# Added initial ingredients directly to lees



## FlavorSeeker (Oct 17, 2011)

Rather than reading through all the directions, as I always tell my kids, I added the initial ingredients directly to the lees from my mixed berry wine, presumably killing the yeast with the sulphites in the ReaLemon. Should I wait the recommended 48 hours and pitch the same Burgundy yeast I used in the initial batch? On hand, I also have a packet of Red Star Cuvee and one Lavalin.


----------



## Arne (Oct 17, 2011)

My money is on if you wait the 72 hrs. it will be going great guns. Make sure you get it up to 75 degrees or a little warmer. Never had a problem getting it to start with the lees. I usually add the lemon in a little at a time, tho. Good luck with it. Arne.


----------



## FTC Wines (Oct 17, 2011)

When I have my wine racked off the lees that I'm going to use for a SP starter, I pour a cup of my SP mix onto the lees each hour until I a roaring fermentation going, then dump it into the SP primary, & it takes OFF. last batch was also a "mixed berry", ie Wallmart. Roy


----------



## FlavorSeeker (Oct 17, 2011)

This evening my SP had what appeared to be a very dense sludge on top, but when I stirred it, the sludge dissipated effortlessly. I just checked it before hitting the hay; the layer of "sludge" had reformed, but I now there were bb-sized bubbles dotting the surface. These bubbles were slowly expanding, but I could also hear an effervescent bubbling sound (like a freshly-poured soda), even though the activity was too fine to see. Is this normal for SP? If so, it seems my initial worries were unfounded.

SG is about 1.074 @ 59 degrees (initial gravity was 1.070). Could the difference be due to cooler temps in my basement?

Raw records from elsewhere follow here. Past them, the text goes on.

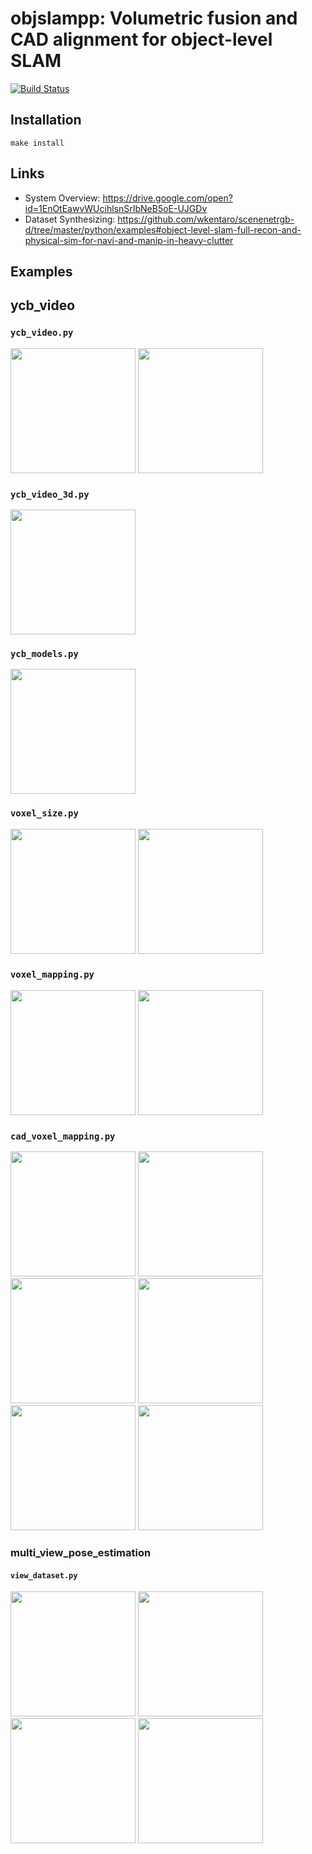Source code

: <!-- DO NOT EDIT THIS FILE MANUALLY. -->
<h1>objslampp: Volumetric fusion and CAD alignment for object-level SLAM</h1>
<p><a href="https://travis-ci.com/wkentaro/objslampp"><img src="https://travis-ci.com/wkentaro/objslampp.svg?token=zM5rExyvuRoJThsnqHAF&amp;branch=master" alt="Build Status"></a></p>
<h2>Installation</h2>
<pre><code class="lang-bash">make install
</code></pre>
<h2>Links</h2>
<ul>
<li>System Overview: <a href="https://drive.google.com/open?id=1EnOtEawvWUcihlsnSrIbNeB5oE-UJGDv">https://drive.google.com/open?id=1EnOtEawvWUcihlsnSrIbNeB5oE-UJGDv</a></li>
<li>Dataset Synthesizing: <a href="https://github.com/wkentaro/scenenetrgb-d/tree/master/python/examples#object-level-slam-full-recon-and-physical-sim-for-navi-and-manip-in-heavy-clutter">https://github.com/wkentaro/scenenetrgb-d/tree/master/python/examples#object-level-slam-full-recon-and-physical-sim-for-navi-and-manip-in-heavy-clutter</a></li>
</ul>
<h2>Examples</h2>

<h2>ycb_video</h2>
<h3><code>ycb_video.py</code></h3>
<p><img src="https://drive.google.com/uc?id=1IEpZrYwIiXY7qeMtTQfbvhPeURA7Ms2H" height="200px" /> <img src="https://drive.google.com/uc?id=1603v_31bI3VeakT3A5O7RROG-ZY_13WP" height="200px" /></p>
<h3><code>ycb_video_3d.py</code></h3>
<p><img src="https://drive.google.com/uc?id=1m1dyCmyq6twHJLnaMEfpIUHhFQsvOPhi" height="200px" /></p>
<h3><code>ycb_models.py</code></h3>
<p><img src="https://drive.google.com/uc?id=13DDCKVNjYu2zO7_EctS2leTpxvcIZxq5" height="200px" /></p>
<h3><code>voxel_size.py</code></h3>
<p><img src="https://drive.google.com/uc?id=1NR7bv9HD18G8tCHSK0mFU2DF_IBZ6YSL" height="200px" /> <img src="https://drive.google.com/uc?id=1XwtspTM7j06je7UR2msNCSZxtsahrPWU" height="200px" /></p>
<h3><code>voxel_mapping.py</code></h3>
<p><img src="https://drive.google.com/uc?id=1nvTvif4lUCcteGUOJHN_2ey7uhJb09LS" height="200px" /> <img src="https://drive.google.com/uc?id=1SDO8oo3qgdONvPOP6Bms0xBZ1RKYTmNe" height="200px" /></p>
<h3><code>cad_voxel_mapping.py</code></h3>
<p><img src="https://drive.google.com/uc?id=15MPxpoPrv2GlJaBKaSl_OaaC1_hv4PpS" height="200px" /> <img src="https://drive.google.com/uc?id=1EFC-7Vv4ci2nHcVbqySkpvVm43Eq-FYt" height="200px" /> <img src="https://drive.google.com/uc?id=1yYwpKwQVTS61qagDauGkjjq_wTPpl-ea" height="200px" />
<img src="https://drive.google.com/uc?id=1BQUIKmOIRtc2AzMvQOa0SJxZxS7EXAw2" height="200px" />
<img src="https://drive.google.com/uc?id=1fnRxYT7_P5_7C1LWHL5xpNNNSIdvXY48" height="200px" /> <img src="https://drive.google.com/uc?id=17T88z4eyapnXbLYgjUw_rT5EIjo8r7-m" height="200px" /></p>

<h3>multi_view_pose_estimation</h3>
<h4><code>view_dataset.py</code></h4>
<p><img src="https://drive.google.com/uc?id=1TAJyrtCuQT2BZrkEsBtFBrNpM2d7Ply0" height="200px" /> <img src="https://drive.google.com/uc?id=1UTp0OoebolXKM6Whiw0lzZvmWhlkvNik" height="200px" /> <img src="https://drive.google.com/uc?id=1fNROXFYoQHus0RaPaGboReG8IVQJMpsm" height="200px" /> <img src="https://drive.google.com/uc?id=1Et2Ekv7zdMkXkIHGSjm7ZuaOEyJ8vicP" height="200px" /></p>
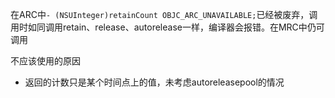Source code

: 在ARC中`- (NSUInteger)retainCount OBJC_ARC_UNAVAILABLE;`已经被废弃，调用时如同调用retain、release、autorelease一样，编译器会报错。在MRC中仍可调用

不应该使用的原因

* 返回的计数只是某个时间点上的值，未考虑autoreleasepool的情况



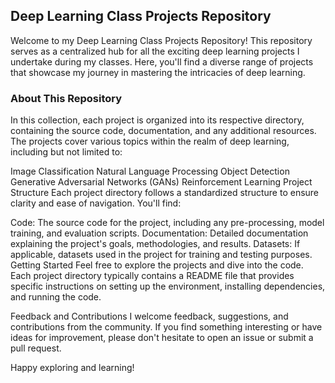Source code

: ## Deep Learning Class Projects Repository
Welcome to my Deep Learning Class Projects Repository! This repository serves as a centralized hub for all the exciting deep learning projects I undertake during my classes. Here, you'll find a diverse range of projects that showcase my journey in mastering the intricacies of deep learning.

### About This Repository
In this collection, each project is organized into its respective directory, containing the source code, documentation, and any additional resources. The projects cover various topics within the realm of deep learning, including but not limited to:

Image Classification
Natural Language Processing
Object Detection
Generative Adversarial Networks (GANs)
Reinforcement Learning
Project Structure
Each project directory follows a standardized structure to ensure clarity and ease of navigation. You'll find:

Code: The source code for the project, including any pre-processing, model training, and evaluation scripts.
Documentation: Detailed documentation explaining the project's goals, methodologies, and results.
Datasets: If applicable, datasets used in the project for training and testing purposes.
Getting Started
Feel free to explore the projects and dive into the code. Each project directory typically contains a README file that provides specific instructions on setting up the environment, installing dependencies, and running the code.

Feedback and Contributions
I welcome feedback, suggestions, and contributions from the community. If you find something interesting or have ideas for improvement, please don't hesitate to open an issue or submit a pull request.

Happy exploring and learning!
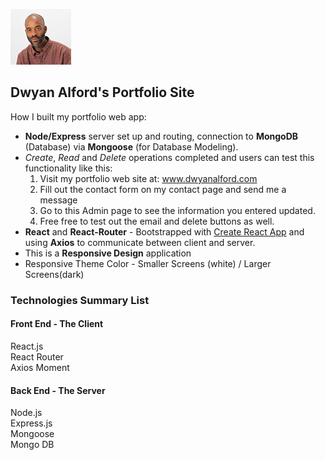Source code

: ![Image of Dwyan](src/images/dwyan-avatar-2.jpg)

## Dwyan Alford's Portfolio Site

How I built my portfolio web app:<br>
* **Node/Express** server set up and routing, connection to **MongoDB** (Database) via **Mongoose** (for Database Modeling).<br>
* *Create*, *Read* and *Delete* operations completed and users can test this functionality like this: 
  1. Visit my portfolio web site at: www.dwyanalford.com
  2. Fill out the contact form on my contact page and send me a message
  3. Go to this Admin page to see the information you entered updated. 
  4. Free free to test out the email and delete buttons as well.<br>
* **React** and **React-Router** - Bootstrapped with [Create React App](https://github.com/facebook/create-react-app) and using **Axios** to communicate between client and server.<br>
* This is a **Responsive Design** application<br>
* Responsive Theme Color - Smaller Screens (white) / Larger Screens(dark)<br>

### Technologies Summary List

#### Front End - The Client
React.js<br>
React Router<br>
Axios
Moment
<br>
#### Back End - The Server
Node.js<br>
Express.js<br>
Mongoose<br>
Mongo DB<br>


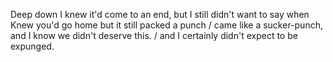 

Deep down I knew it'd come to an end, but I still didn't want to say when
Knew you'd go home but it still packed a punch / came like a sucker-punch,
and I know we didn't deserve this. / and I certainly didn't expect to be expunged.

Note: I don't know that it matters much now, but for the sake of accurate documentation...I forgot to mention in my original post that I didn't have any Yeast Energizer, so I used four, rather than the three recommended tsp of Yeast Nutrient.


----------



## buddy (Oct 17, 2011)

Sounds like you have an active fermentation there.
Likely the change in your SG reading is due to air bubbles from the fermentation sticking to your hydrometer and giving you a false reading.


----------



## Arne (Oct 17, 2011)

Hmm, short 72 hrs.. Good luck with it, Arne.


----------



## mmadmikes1 (Oct 17, 2011)

Sulfates don't kill most wine yeasts. may stunt them for a few days, thats all. If sufiates did kill them we could stop active fermentation by adding them, and as one hell of a lot of people have already tried and failed will tell you. It does not work until the levels of sulfate are way to high for you to drink the wine


----------



## FlavorSeeker (Oct 18, 2011)

This morning I noticed strawberry seeds floating in my pee and figured that was probably the tip of the iceberg, so I sanitized a carboy and dumped the primary into it through a screened funnel. (I supposed this could be splash racking on steroids.) There was so much sediment that I had to back flush the screen several times. After cleaning and re-sanitizing my primary, I poured the must back into the primary. In addition to separating the solids, my intent was to hyper aerate the must and drive off as much sulfites as possible, per my original concern. This appears to have paid off, as it started fermenting stronger than ever about two hours later.


----------